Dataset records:
# # # # # # #

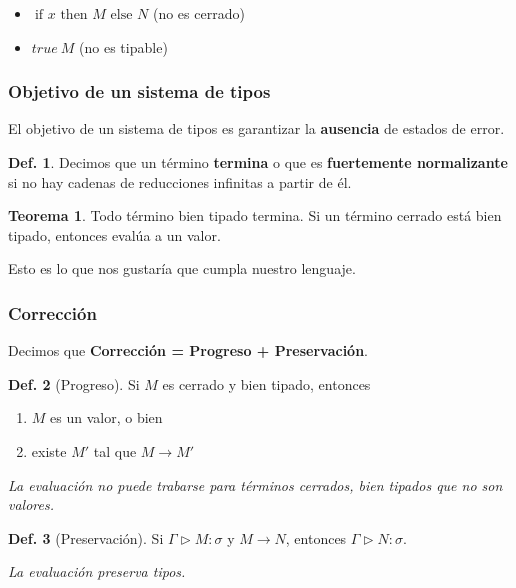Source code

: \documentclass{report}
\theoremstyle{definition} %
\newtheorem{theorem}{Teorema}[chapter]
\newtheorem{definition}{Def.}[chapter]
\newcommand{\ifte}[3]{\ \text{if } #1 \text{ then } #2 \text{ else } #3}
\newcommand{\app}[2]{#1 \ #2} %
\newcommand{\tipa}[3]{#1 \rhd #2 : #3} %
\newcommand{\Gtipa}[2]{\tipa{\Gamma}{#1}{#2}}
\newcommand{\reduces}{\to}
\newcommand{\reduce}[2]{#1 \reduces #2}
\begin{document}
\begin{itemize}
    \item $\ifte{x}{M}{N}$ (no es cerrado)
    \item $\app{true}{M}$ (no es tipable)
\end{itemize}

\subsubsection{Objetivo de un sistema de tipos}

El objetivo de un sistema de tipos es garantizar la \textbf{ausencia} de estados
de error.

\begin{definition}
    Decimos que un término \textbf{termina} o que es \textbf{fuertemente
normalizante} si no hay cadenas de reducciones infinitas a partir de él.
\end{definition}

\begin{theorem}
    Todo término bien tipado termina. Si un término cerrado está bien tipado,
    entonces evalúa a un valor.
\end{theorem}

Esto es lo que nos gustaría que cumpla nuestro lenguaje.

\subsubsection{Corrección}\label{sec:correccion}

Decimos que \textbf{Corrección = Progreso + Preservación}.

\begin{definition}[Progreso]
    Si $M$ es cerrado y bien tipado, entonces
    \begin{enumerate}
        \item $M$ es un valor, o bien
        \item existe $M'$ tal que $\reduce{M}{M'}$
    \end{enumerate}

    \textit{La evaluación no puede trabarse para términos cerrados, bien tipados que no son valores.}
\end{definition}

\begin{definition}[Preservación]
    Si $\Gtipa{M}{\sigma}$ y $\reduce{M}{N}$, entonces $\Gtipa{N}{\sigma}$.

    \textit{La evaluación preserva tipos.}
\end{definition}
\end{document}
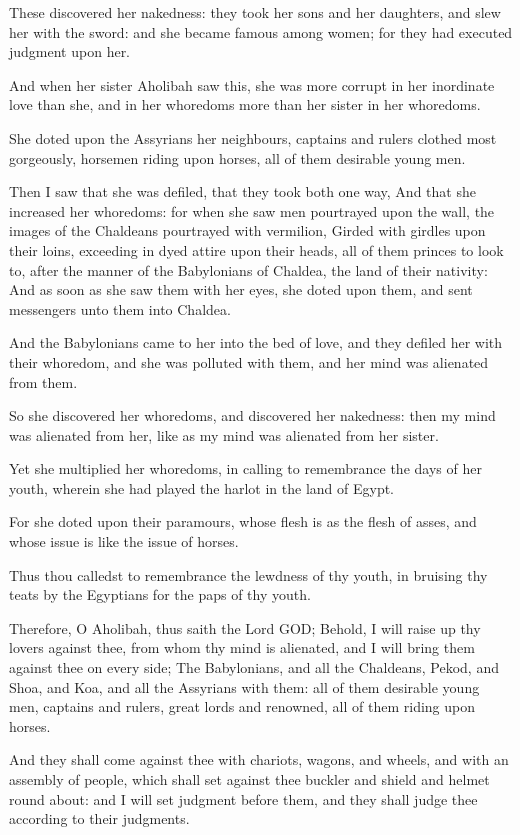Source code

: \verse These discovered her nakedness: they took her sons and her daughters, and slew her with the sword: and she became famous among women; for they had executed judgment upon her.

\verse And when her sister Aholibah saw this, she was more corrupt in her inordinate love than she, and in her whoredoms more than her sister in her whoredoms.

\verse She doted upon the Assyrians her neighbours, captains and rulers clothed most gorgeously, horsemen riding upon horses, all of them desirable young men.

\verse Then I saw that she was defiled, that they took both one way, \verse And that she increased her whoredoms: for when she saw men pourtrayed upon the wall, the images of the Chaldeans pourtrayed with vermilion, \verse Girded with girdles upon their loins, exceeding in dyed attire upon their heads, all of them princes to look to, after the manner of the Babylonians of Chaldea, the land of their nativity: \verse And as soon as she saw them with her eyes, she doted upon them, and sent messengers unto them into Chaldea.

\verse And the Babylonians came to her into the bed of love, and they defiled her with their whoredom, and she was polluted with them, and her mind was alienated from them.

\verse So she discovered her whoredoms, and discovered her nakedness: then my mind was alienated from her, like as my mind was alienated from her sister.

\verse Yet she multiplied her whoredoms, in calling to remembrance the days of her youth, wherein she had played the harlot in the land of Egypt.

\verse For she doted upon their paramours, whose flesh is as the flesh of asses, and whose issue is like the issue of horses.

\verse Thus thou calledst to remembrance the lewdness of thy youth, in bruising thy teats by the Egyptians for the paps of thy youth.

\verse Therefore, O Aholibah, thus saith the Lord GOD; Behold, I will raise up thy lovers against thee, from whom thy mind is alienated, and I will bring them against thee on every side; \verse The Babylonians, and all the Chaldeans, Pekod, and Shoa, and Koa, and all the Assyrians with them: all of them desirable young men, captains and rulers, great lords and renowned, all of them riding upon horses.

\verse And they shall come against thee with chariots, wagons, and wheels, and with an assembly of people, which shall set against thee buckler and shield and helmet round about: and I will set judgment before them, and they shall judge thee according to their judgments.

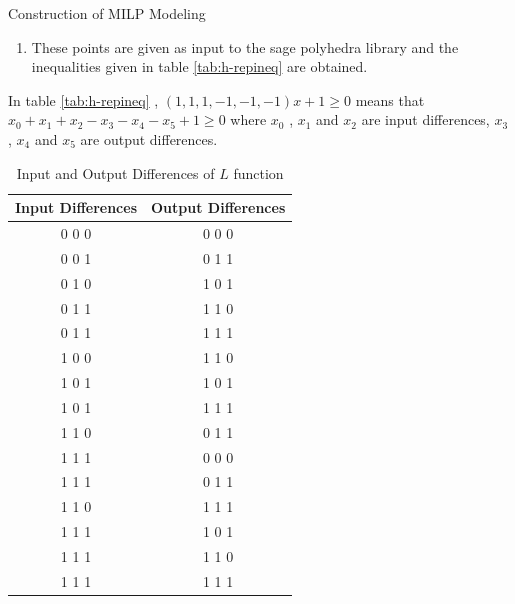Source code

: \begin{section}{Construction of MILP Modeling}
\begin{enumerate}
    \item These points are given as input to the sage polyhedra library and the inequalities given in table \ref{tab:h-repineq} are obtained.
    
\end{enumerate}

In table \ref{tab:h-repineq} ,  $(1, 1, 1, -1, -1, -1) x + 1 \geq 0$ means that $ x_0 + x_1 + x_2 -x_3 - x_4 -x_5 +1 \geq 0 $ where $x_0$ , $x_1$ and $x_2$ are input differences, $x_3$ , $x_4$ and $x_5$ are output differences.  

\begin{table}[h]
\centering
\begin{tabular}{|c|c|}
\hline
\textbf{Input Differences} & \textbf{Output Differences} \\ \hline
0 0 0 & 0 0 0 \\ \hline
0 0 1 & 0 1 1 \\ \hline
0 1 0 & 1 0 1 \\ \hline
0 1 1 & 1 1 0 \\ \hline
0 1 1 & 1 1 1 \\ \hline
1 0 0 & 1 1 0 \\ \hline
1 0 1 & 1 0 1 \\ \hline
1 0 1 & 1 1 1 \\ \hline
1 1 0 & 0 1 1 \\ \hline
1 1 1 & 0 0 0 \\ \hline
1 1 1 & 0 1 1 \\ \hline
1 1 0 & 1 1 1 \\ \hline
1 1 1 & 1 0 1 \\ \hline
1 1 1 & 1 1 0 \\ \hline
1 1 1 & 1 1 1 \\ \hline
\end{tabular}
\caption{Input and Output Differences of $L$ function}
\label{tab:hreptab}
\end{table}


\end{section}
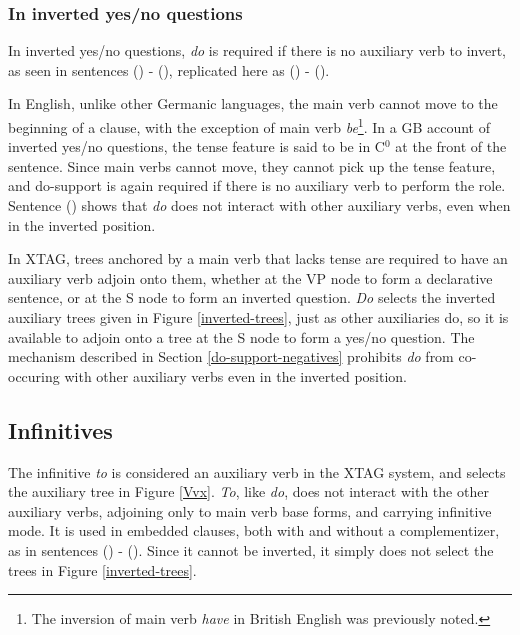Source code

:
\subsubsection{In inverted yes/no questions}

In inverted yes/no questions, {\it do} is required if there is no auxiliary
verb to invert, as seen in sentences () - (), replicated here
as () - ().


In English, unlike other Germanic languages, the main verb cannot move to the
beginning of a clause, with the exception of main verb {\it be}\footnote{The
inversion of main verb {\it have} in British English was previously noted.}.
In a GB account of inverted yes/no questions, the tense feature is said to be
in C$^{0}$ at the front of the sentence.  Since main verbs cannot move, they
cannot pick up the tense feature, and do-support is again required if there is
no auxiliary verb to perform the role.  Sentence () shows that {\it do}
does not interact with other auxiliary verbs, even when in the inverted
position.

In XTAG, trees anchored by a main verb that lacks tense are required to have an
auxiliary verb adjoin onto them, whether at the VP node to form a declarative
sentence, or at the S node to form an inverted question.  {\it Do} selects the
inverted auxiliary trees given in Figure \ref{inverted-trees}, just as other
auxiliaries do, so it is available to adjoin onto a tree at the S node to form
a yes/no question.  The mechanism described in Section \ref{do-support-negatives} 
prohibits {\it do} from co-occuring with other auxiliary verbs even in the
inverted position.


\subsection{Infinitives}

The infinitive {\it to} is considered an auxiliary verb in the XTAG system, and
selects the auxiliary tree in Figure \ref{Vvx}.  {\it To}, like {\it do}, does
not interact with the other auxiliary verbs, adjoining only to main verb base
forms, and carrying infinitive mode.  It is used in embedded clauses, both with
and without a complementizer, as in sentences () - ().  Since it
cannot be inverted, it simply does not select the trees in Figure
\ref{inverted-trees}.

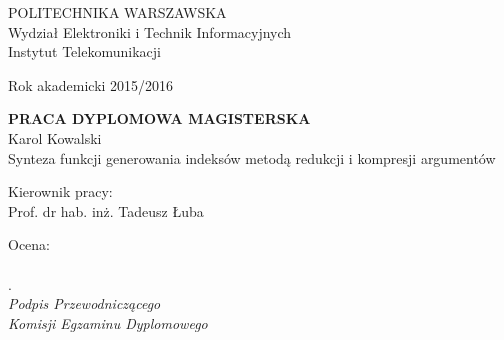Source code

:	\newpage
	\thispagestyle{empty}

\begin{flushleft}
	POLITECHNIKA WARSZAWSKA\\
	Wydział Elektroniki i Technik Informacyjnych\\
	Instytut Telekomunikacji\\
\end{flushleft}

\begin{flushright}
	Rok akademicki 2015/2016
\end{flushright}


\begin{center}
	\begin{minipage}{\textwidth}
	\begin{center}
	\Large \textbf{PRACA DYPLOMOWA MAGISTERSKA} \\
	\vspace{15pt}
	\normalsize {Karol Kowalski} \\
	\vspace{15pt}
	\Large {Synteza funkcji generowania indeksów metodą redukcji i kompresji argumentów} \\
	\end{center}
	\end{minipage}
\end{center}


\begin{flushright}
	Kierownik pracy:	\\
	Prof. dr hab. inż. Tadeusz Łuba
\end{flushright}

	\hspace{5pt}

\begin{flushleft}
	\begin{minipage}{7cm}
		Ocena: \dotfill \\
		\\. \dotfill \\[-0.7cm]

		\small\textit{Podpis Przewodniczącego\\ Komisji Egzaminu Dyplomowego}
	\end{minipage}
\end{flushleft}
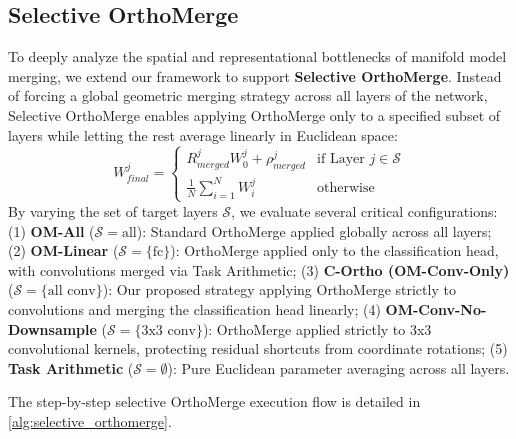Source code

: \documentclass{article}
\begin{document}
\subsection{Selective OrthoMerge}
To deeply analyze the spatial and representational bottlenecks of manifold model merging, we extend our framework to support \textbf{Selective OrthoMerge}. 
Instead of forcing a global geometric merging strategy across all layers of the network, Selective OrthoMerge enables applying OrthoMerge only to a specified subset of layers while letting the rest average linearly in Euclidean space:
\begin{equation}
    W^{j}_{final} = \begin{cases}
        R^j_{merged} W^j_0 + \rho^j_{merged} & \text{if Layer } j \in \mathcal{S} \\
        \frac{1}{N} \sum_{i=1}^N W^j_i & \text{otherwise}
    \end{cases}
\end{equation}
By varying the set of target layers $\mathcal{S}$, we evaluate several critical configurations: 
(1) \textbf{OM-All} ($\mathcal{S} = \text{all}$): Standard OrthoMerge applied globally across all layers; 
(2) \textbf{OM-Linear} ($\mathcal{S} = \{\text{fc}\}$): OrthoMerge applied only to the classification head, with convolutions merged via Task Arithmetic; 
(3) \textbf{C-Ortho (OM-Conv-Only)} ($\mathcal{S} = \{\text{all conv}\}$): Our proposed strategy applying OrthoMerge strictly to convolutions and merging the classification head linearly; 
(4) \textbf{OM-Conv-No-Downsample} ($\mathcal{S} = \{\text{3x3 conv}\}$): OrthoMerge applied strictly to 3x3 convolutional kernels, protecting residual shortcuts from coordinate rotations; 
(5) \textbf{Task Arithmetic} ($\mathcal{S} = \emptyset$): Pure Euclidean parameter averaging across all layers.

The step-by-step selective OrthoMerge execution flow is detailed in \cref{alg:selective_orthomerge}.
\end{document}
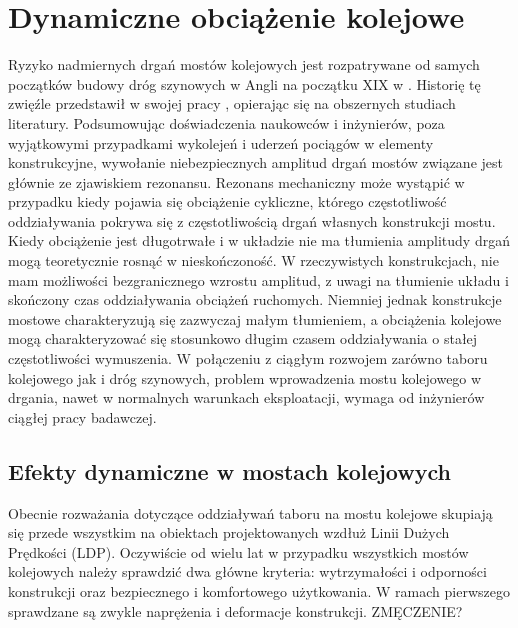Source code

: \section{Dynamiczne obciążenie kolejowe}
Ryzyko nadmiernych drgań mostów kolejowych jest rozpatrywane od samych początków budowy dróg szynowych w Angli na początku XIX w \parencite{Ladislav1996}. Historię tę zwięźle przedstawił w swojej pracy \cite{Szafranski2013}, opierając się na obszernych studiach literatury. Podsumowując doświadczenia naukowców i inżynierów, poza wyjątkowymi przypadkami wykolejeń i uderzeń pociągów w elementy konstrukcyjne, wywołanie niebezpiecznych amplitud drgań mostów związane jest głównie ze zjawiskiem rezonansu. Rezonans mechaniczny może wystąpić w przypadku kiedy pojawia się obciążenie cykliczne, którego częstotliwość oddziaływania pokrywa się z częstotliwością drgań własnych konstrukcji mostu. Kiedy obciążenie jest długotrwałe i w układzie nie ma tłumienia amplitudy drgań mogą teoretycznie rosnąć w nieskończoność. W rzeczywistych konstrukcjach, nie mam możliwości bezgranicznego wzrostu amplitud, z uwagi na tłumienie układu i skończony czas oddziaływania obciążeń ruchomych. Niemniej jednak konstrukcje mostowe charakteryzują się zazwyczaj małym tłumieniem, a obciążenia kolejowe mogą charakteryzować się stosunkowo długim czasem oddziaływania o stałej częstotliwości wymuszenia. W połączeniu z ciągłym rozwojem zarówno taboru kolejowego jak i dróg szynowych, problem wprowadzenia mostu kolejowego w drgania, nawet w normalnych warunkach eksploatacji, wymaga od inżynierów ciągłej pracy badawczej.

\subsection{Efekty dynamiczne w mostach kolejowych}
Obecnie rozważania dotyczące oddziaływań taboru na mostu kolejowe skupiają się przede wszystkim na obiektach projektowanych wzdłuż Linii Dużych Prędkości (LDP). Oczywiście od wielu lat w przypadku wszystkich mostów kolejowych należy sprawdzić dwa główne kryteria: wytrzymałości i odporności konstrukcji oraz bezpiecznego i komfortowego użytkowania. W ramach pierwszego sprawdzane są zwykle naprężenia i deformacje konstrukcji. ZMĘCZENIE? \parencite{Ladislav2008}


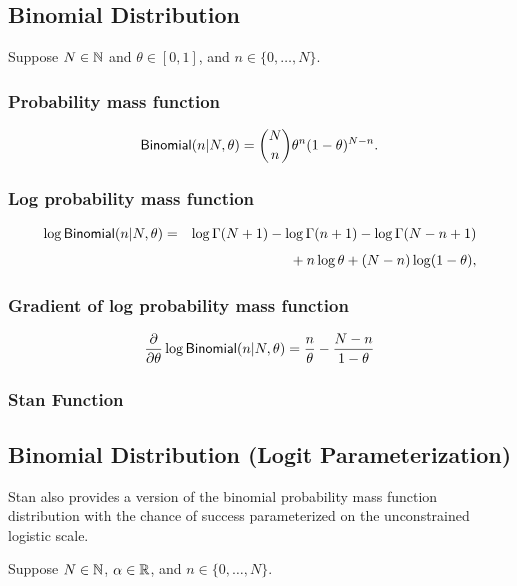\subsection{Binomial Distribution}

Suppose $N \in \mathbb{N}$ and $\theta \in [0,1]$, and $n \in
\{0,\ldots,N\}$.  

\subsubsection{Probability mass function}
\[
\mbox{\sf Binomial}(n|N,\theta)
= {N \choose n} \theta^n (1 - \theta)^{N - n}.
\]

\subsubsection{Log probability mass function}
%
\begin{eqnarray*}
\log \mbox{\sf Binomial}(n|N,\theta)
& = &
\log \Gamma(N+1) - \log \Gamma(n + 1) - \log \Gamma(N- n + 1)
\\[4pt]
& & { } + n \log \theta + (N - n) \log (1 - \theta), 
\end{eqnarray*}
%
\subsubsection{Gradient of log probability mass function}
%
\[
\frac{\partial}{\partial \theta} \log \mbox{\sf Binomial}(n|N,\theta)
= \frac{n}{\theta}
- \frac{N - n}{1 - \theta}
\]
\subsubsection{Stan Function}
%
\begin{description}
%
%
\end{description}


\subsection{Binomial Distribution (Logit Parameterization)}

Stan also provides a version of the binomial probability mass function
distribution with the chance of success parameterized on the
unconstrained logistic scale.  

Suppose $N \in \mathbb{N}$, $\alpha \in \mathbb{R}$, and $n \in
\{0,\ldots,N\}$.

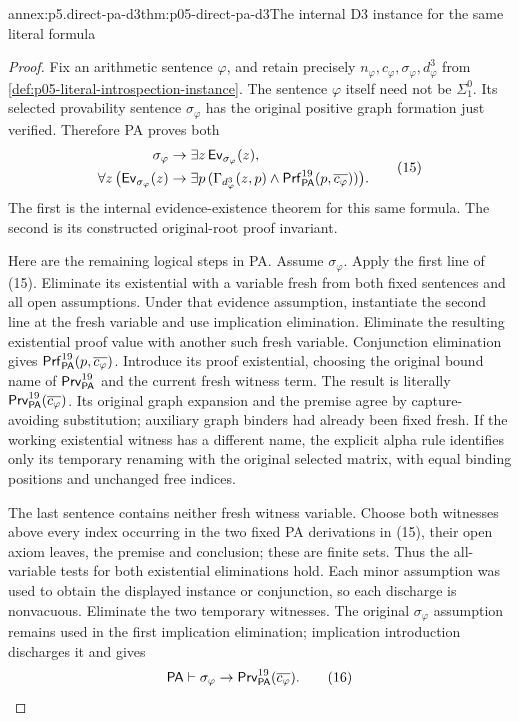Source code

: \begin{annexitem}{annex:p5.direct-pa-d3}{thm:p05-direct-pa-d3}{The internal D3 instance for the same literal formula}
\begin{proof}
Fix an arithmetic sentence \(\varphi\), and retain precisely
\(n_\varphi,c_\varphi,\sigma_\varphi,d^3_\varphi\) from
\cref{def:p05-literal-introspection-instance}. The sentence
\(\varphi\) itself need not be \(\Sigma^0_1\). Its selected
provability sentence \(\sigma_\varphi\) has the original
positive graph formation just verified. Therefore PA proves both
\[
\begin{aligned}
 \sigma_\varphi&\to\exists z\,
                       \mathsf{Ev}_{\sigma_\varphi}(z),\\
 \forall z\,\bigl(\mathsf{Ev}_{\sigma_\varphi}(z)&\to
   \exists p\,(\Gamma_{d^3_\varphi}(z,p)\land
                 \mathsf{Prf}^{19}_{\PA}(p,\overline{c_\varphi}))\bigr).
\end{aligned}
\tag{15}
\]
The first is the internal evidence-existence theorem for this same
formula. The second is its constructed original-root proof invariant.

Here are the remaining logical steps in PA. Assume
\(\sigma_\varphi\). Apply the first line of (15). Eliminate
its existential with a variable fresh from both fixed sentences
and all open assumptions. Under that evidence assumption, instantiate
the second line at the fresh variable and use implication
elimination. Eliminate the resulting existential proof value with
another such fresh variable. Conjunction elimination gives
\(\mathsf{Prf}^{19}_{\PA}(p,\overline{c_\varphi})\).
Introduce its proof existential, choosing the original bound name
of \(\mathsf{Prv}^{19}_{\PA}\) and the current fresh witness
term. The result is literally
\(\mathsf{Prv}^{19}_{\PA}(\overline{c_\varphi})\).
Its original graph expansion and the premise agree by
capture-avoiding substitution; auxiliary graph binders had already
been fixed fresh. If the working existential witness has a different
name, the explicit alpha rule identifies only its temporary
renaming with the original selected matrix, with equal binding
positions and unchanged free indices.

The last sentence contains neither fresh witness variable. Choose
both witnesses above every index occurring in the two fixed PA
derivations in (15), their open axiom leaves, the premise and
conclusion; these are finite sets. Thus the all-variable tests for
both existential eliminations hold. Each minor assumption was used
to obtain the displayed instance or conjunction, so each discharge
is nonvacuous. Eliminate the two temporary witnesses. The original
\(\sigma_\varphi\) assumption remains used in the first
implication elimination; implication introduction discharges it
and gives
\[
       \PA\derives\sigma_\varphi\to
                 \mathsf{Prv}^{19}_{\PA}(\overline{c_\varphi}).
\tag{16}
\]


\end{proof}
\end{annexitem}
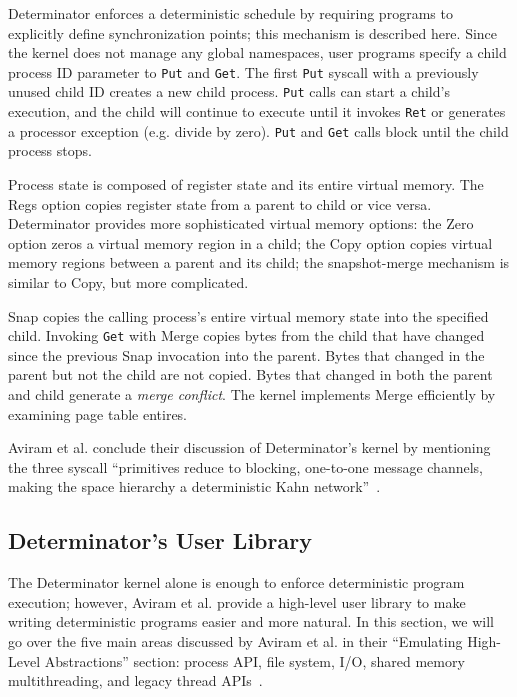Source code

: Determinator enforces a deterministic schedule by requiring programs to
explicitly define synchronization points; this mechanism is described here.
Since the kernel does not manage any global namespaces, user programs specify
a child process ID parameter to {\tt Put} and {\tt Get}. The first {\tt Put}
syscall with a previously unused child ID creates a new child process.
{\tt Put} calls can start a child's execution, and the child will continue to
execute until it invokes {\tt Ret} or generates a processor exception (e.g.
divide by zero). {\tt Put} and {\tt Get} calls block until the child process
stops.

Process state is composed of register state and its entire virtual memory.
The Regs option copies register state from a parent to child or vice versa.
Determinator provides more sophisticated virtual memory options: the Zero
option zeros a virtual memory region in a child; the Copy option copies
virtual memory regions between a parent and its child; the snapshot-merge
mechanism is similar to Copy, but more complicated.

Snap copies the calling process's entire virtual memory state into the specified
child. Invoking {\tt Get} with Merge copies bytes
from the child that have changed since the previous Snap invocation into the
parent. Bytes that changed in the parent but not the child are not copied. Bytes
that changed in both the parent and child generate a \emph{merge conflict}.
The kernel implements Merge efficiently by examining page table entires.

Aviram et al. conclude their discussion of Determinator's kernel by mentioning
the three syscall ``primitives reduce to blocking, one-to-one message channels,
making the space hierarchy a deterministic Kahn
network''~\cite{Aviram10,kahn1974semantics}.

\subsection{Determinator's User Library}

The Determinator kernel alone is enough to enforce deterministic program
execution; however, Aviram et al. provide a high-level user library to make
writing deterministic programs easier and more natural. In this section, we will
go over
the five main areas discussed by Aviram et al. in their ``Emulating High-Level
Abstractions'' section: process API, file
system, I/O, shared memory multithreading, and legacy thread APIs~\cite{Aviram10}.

# # # # # # #

> [EXERCISE BRIEF]
Take exactly the lines from the one containing "renaming with the" through the one containing "conclusion; these are" in the data above, and output them with nothing added.

> [RESPONSE TO THIS TASK]
renaming with the original selected matrix, with equal binding
positions and unchanged free indices.

The last sentence contains neither fresh witness variable. Choose
both witnesses above every index occurring in the two fixed PA
derivations in (15), their open axiom leaves, the premise and
conclusion; these are finite sets. Thus the all-variable tests for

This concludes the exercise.